> **What you should do**:
Could you give the entries back exactly as they stand, minus any pictures?

> **Rendered images with source text**:
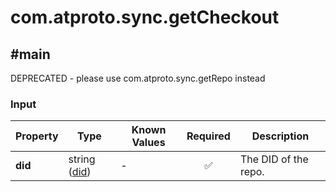 # com.atproto.sync.getCheckout

## #main

DEPRECATED - please use com.atproto.sync.getRepo instead

### Input

| Property | Type | Known Values | Required | Description |
| --- | --- | --- | :---: | --- |
| **did** | string ([did](https://atproto.com/specs/did)) | - | ✅ | The DID of the repo. |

> **Your response**:
 # com.atproto.sync.getCheckout

## #main

DEPRECATED - please use com.atproto.sync.getRepo instead

### Input

| Property | Type | Known Values | Required | Description |
| --- | --- | --- | :---: | --- |
| **did** | string ([did](https://atproto.com/specs/did)) | - | ✅ | The DID of the repo. |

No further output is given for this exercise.